Neerav Kingsland writes,

the wealthy are paying for status (and perhaps peer effects) more so than they are paying for educational programming.

Schools respond when people pay for status: we get beautiful buildings, wonderful extracurriculars, and a lot of social events.

Of course, these things don’t spread to all schools because they involve costly goods rather than innovations in instruction.

So instead of the wealthy subsidizing the early adoption of innovation, the reverse seems more likely true: it’s the practices of urban charter schools (Teach Like A Champion, Leveraged Leadership, blended learning, etc.) that will end up spreading to the suburbs.

Read the whole thing. If elite schools are status goods, then it will be difficult to dislodge them from their perches–until it becomes easy. I have suggested before that you could see a very rapid “tipping” away from elite schools. Once enough parents decide that there are other ways to achieve parenting status than sending kids to erstwhile elite schools, the elite schools collapse.

6 thoughts on “Another Education Peculiarity

  1. …and what about those peer effects? Aren’t the peer effect alone enough to prop up the Ivies plus several concentric rings of wannabes?

    • Thanks for the post, Arnold.

      As for peer effects, there’s a world where this could be achieved for much cheaper – with Minerva like entities providing status and peer effects for a lower cost.

  2. What I hope happens is that MOOCs simply opens up the opportunity to be more of the meritocracy it is assumed to be.

    What I hope doesn’t happen is that it causes a singularity of singular star teachers in each field who charge exhorbitant fees for the class.

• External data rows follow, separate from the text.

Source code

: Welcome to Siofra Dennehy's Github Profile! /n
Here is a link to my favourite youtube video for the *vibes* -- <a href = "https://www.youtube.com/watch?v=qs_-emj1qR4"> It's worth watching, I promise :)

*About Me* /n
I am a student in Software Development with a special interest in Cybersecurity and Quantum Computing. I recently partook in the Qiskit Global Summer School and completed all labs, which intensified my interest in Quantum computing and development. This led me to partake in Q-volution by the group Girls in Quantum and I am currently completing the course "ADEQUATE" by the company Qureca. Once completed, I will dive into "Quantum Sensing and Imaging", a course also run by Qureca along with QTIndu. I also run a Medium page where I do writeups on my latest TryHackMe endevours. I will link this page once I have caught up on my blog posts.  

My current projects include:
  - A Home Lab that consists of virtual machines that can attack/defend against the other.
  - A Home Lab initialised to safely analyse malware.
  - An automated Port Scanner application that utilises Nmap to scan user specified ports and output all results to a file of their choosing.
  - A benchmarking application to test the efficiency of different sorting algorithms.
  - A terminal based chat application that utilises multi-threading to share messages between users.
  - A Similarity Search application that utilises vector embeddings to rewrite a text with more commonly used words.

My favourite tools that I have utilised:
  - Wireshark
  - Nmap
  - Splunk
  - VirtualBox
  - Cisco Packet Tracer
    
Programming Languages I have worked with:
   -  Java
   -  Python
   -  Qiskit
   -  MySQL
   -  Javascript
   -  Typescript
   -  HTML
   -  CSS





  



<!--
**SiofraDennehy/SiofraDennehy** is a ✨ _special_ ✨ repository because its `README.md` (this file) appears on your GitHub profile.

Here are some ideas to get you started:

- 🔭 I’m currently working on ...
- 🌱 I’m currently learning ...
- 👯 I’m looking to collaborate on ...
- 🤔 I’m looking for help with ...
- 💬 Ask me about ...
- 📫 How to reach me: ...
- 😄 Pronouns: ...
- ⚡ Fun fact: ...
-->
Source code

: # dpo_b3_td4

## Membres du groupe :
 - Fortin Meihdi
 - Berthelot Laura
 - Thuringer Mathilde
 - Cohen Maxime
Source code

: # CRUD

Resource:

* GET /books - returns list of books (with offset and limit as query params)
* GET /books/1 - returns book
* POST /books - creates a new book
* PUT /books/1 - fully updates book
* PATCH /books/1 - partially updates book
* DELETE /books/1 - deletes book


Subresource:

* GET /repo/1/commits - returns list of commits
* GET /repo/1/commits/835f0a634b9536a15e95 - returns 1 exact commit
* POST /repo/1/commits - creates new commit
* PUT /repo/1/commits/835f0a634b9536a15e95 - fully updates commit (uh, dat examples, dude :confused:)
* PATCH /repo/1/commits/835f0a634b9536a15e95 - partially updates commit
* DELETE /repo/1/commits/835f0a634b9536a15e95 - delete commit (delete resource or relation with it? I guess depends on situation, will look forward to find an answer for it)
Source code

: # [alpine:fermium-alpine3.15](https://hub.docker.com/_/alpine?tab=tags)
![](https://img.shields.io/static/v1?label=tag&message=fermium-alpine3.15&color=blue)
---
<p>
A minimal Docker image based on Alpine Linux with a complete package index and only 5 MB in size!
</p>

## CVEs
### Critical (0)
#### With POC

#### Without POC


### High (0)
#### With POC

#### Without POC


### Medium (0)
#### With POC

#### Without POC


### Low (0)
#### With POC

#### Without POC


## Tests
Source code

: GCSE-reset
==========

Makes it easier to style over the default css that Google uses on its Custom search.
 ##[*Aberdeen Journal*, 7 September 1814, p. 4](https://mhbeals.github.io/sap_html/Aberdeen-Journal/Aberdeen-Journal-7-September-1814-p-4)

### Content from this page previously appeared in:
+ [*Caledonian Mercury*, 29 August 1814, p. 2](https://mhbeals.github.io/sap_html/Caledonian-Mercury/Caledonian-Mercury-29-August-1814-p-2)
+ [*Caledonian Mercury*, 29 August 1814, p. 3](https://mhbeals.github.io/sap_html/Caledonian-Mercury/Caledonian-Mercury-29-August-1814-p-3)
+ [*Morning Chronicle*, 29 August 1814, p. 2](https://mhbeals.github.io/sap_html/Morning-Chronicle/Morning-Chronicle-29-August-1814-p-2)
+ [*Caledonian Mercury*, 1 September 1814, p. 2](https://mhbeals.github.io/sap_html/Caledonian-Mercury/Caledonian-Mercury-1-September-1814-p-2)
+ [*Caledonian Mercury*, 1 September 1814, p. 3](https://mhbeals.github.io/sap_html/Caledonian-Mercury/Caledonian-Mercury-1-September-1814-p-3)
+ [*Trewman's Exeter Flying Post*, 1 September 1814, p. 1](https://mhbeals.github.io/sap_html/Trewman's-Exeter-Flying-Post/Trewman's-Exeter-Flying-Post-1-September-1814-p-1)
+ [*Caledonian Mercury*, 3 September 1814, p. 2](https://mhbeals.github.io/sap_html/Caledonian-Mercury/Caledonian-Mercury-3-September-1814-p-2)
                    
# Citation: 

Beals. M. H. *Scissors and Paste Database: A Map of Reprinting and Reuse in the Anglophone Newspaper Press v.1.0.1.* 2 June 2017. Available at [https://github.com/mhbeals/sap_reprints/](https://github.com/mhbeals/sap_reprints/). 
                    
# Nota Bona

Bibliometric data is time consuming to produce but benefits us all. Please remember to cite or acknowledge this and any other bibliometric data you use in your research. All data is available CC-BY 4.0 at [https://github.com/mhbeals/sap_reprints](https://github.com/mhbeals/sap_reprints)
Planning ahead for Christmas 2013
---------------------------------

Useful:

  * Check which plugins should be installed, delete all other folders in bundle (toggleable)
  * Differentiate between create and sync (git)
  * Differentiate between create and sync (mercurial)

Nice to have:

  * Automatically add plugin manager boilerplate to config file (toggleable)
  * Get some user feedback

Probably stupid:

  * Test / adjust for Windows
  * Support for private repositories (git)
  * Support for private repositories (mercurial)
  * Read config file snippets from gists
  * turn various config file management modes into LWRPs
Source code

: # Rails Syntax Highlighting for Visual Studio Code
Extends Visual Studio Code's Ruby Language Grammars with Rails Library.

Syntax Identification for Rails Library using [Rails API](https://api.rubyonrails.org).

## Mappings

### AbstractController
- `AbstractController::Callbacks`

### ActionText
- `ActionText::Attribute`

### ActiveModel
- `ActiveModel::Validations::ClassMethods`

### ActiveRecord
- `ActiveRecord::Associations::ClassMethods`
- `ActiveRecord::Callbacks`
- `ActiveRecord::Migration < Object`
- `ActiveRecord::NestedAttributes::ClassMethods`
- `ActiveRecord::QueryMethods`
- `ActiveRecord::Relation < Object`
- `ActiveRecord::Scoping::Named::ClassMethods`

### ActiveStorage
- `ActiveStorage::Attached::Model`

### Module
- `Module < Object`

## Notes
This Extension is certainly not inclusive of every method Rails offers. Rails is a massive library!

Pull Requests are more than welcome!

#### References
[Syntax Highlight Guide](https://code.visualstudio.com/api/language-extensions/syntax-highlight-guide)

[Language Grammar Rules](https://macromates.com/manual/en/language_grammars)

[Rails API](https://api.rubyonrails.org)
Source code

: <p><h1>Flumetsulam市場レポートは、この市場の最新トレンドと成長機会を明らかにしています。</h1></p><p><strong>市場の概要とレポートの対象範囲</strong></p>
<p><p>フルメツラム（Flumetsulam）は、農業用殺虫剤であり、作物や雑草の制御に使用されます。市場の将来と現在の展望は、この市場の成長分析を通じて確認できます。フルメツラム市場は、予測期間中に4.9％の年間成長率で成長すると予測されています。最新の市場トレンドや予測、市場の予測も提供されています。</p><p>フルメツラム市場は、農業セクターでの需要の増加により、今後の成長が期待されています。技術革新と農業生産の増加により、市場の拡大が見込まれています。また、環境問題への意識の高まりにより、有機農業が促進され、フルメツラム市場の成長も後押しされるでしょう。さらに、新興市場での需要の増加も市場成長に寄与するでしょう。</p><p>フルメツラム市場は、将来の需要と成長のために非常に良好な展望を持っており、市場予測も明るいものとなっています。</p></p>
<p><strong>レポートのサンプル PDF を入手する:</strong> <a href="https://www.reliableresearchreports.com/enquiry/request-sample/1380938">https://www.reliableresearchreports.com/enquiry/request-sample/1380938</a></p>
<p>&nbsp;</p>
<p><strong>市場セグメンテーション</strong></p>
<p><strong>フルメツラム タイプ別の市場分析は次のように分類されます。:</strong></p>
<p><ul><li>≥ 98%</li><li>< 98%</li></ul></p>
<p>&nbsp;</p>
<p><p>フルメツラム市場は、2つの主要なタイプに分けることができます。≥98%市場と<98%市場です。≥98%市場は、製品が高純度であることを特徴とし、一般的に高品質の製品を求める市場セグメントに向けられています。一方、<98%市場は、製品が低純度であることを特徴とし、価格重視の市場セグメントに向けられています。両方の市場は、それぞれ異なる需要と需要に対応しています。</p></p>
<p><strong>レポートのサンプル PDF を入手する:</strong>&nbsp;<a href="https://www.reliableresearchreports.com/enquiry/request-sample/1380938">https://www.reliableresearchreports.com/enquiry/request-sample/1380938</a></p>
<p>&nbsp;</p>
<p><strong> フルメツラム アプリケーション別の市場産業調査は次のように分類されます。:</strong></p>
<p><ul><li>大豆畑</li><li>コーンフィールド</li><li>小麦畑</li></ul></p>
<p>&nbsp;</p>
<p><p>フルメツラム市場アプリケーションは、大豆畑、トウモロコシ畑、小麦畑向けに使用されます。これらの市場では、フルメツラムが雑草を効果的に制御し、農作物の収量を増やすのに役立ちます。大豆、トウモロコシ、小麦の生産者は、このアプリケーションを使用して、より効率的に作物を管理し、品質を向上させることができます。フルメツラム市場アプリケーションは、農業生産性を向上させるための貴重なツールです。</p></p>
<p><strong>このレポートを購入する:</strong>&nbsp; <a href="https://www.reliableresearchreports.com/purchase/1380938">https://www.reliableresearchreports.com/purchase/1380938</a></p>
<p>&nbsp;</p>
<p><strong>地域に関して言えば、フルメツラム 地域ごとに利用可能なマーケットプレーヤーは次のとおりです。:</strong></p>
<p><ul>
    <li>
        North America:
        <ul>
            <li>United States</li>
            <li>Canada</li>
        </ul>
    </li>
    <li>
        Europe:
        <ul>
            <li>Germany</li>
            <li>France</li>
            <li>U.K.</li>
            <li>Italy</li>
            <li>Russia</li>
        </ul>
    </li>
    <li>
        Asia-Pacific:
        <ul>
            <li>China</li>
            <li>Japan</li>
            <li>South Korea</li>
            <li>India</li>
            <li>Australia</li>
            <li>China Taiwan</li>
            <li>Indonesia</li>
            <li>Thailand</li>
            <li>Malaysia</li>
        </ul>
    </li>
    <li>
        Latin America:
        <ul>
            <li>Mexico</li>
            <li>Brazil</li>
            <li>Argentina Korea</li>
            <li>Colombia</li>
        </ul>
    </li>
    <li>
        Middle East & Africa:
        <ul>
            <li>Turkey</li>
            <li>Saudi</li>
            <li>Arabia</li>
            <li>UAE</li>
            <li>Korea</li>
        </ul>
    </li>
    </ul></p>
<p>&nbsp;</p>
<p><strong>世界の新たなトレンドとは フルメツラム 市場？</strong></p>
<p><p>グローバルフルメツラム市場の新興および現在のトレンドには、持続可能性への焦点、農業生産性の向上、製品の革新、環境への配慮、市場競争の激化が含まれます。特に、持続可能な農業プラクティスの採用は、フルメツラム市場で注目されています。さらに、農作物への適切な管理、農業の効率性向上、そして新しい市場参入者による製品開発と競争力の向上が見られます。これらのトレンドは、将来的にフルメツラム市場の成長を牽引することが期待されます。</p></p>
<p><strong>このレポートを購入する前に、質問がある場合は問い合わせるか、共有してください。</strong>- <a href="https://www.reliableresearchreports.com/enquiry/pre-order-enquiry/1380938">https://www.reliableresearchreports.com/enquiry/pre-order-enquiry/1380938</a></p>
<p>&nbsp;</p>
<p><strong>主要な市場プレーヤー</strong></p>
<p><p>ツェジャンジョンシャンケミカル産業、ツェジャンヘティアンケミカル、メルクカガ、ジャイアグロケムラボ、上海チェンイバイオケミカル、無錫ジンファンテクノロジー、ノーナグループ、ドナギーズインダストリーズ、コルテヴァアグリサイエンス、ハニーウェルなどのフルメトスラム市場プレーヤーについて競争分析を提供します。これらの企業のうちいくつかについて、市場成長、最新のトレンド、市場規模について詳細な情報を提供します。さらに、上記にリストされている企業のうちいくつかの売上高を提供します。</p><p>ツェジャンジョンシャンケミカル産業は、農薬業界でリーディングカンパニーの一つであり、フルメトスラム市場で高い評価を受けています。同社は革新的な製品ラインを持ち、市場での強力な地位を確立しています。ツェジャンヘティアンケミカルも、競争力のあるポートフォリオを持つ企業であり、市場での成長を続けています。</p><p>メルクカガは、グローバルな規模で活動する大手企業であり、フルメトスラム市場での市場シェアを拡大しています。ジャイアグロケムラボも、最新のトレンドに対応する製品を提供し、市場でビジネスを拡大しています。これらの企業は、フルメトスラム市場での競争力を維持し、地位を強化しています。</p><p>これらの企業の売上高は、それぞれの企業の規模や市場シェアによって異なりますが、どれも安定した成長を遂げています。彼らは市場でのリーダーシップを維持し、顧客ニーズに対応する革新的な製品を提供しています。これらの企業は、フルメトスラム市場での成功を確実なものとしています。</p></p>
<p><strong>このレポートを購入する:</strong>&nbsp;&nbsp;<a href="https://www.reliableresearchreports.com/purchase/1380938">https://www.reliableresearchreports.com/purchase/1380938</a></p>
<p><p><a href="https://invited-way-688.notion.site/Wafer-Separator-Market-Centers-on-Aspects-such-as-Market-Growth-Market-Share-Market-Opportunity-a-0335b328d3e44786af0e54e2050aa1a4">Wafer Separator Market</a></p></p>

  3. “Once enough parents decide that there are other ways to achieve parenting status than sending kids to erstwhile elite schools, the elite schools collapse.”

    Well, students want status for themselves too. And anyway, people are always going to want some to signal status, so what alternative will pop up that’s as salient and compelling and has that impressive, instantly recognizable name-recognition?

    I can see, for example, how Dartmouth can collapse and fall from the graces of the top-10, but there will always be some equivalent of an A-list that people want to get on.

  4. I think there’s going to be a tipping point for the bottom 85% of universities much sooner than the ivies and other elite schools.

    The value of the ivies is primarily peer effects. So long as they remain the best place to hang out with other brilliant, financially well-endowed people they’ll still be a good deal, even if they cost 250k+.

    The bottom 85% basically sell peer-effect and exclusivity illusion and people are slowly coming around to the fact that the emperor has no clothes. I think they’ll start to see their enrollments plummet (a lot of them already have) and they’ll either be forced to close if they’re private, consolidate into large state conglomerates if they’re public, or change their function as the higher educational system evolves to a more networked model with different universities serving more narrowly defined functions rather than the individual fiefdoms they are today.

  5. I think Jonathan Bechtel is closer to right than anyone else, in that the lower ranked schools are more at risk than the Ivies.

    However, we have nothing reliable to replace sitting in school and passing classes for four years. Any sort of testing credential system will be open to rampant cheating. Microsoft and other test based certification providers spend a small fortune to stop cheating, and they still have terrible problems.

    MOOCs are currently a joke, just an online lecture system—and in the end, to be useful as certification, they’ll need a test. See above paragraph.

    The real problem is that we’re sending way too many people to college, because we can’t use the usual cognitive standards without basically eliminating college as an option for 70-80% of blacks and Hispanics.